(Records for the exercise begins)

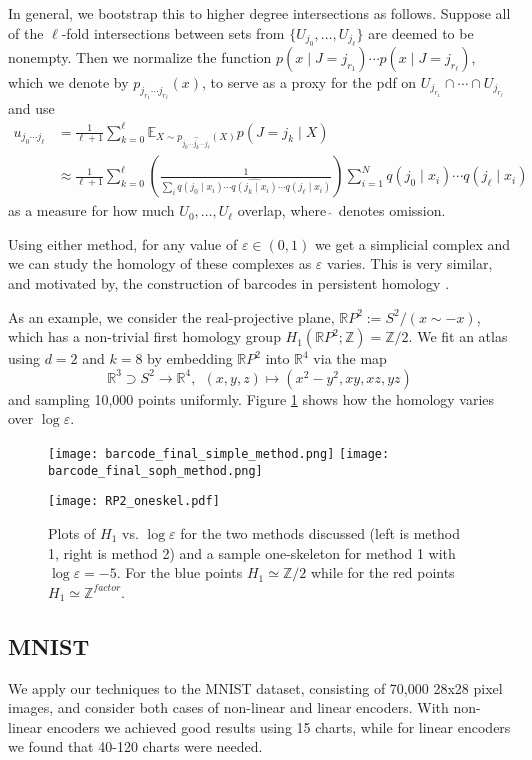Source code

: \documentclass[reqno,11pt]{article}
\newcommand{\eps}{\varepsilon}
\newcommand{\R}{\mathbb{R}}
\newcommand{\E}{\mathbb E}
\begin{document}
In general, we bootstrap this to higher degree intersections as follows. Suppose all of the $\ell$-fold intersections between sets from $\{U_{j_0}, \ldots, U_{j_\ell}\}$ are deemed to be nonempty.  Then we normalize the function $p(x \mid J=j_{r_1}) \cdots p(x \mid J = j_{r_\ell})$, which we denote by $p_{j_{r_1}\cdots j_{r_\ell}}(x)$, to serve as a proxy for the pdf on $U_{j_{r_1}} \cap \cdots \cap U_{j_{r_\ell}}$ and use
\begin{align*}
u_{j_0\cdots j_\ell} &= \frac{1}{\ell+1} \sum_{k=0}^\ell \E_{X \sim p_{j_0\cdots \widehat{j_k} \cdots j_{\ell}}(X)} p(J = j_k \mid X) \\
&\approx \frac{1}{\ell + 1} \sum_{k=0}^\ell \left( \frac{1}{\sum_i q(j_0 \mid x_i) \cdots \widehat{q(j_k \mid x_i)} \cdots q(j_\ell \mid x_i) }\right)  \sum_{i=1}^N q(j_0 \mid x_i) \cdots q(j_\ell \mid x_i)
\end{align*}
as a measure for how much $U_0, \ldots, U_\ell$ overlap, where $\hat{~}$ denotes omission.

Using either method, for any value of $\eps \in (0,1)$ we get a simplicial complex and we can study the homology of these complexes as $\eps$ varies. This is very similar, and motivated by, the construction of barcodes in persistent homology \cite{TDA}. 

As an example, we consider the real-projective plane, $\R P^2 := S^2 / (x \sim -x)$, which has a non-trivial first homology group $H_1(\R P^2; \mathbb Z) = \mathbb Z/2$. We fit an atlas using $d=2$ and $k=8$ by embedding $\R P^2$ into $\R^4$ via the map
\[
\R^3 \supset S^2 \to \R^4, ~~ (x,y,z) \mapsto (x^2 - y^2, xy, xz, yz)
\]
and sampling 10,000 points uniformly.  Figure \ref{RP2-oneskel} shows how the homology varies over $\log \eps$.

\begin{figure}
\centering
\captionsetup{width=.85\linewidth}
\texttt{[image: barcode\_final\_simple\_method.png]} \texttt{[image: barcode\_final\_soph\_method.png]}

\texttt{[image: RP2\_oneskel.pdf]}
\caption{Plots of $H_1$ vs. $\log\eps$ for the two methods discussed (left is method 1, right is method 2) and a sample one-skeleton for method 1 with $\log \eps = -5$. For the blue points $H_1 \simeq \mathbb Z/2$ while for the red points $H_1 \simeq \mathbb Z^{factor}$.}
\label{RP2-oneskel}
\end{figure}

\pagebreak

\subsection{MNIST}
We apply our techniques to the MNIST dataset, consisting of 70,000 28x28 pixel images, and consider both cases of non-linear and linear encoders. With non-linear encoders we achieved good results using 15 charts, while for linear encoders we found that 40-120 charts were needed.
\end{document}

(Records for the exercise ends)
(Records for the exercise begins)

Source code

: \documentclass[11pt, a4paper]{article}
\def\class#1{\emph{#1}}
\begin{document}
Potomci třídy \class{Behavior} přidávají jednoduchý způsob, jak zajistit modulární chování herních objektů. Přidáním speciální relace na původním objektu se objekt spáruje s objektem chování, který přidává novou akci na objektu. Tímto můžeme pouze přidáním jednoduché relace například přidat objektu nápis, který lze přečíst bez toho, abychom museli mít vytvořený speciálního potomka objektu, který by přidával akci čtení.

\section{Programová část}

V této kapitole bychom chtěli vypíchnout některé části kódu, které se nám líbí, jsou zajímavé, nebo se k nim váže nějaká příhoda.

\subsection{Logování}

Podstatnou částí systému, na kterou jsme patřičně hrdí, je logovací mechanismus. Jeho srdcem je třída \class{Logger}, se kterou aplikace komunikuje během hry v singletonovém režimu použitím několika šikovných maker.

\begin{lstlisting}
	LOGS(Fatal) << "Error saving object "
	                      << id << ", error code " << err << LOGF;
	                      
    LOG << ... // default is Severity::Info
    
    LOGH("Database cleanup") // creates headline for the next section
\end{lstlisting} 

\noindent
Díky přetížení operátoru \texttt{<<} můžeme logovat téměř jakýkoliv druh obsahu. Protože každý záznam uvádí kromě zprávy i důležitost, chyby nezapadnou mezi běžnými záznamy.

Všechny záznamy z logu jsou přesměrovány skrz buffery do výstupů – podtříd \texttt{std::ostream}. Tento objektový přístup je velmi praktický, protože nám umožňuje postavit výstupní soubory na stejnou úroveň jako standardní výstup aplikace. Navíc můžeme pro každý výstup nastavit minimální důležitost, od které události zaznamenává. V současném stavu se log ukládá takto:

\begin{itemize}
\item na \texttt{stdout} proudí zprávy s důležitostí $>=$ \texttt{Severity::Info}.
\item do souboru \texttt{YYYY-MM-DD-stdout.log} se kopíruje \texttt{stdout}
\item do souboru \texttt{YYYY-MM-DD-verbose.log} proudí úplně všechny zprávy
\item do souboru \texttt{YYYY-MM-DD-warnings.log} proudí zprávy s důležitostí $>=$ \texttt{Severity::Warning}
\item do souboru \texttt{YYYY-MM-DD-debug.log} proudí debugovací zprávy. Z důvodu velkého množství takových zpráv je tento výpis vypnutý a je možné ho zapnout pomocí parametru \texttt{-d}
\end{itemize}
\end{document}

(Records for the exercise ends)
(Records for the exercise begins)

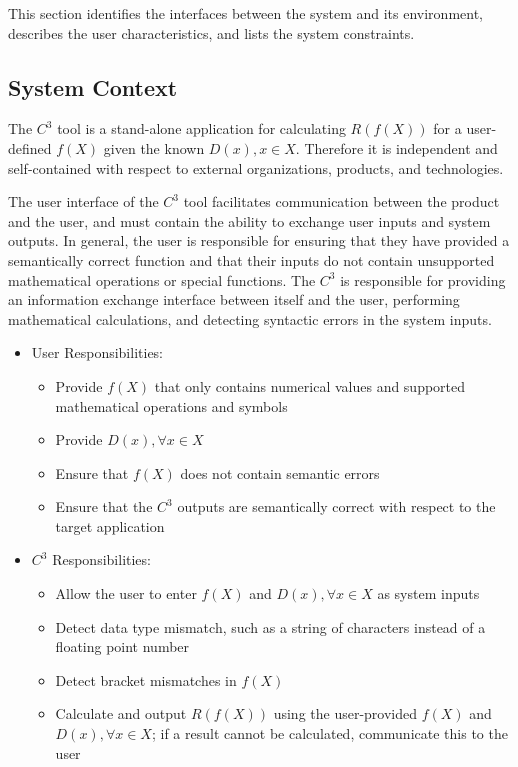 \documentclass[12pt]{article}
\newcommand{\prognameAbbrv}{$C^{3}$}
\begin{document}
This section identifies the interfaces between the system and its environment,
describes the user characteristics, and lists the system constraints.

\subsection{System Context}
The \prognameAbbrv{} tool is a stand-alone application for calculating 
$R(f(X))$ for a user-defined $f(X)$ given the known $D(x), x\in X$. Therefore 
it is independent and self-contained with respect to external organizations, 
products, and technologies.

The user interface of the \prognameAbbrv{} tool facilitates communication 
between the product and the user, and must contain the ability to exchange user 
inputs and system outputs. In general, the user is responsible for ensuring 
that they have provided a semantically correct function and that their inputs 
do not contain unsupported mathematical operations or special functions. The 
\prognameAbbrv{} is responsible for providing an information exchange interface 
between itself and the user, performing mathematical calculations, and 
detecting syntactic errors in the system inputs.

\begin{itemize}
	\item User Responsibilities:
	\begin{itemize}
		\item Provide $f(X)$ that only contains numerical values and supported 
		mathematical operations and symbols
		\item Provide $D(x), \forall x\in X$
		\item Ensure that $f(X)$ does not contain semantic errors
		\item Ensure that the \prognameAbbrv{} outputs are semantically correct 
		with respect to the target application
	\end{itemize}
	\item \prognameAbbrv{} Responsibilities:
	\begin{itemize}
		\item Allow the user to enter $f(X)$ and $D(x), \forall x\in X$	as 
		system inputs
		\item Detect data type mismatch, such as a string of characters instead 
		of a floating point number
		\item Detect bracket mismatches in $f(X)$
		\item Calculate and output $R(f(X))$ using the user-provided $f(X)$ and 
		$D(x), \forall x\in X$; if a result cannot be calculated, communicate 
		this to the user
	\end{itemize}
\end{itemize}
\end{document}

(Records for the exercise ends)

[What the task requires]
When the string "Severity" appears in a line of the records above, that line is to be copied.

[Response]
    LOG << ... // default is Severity::Info
\item na \texttt{stdout} proudí zprávy s důležitostí $>=$ \texttt{Severity::Info}.
\item do souboru \texttt{YYYY-MM-DD-warnings.log} proudí zprávy s důležitostí $>=$ \texttt{Severity::Warning}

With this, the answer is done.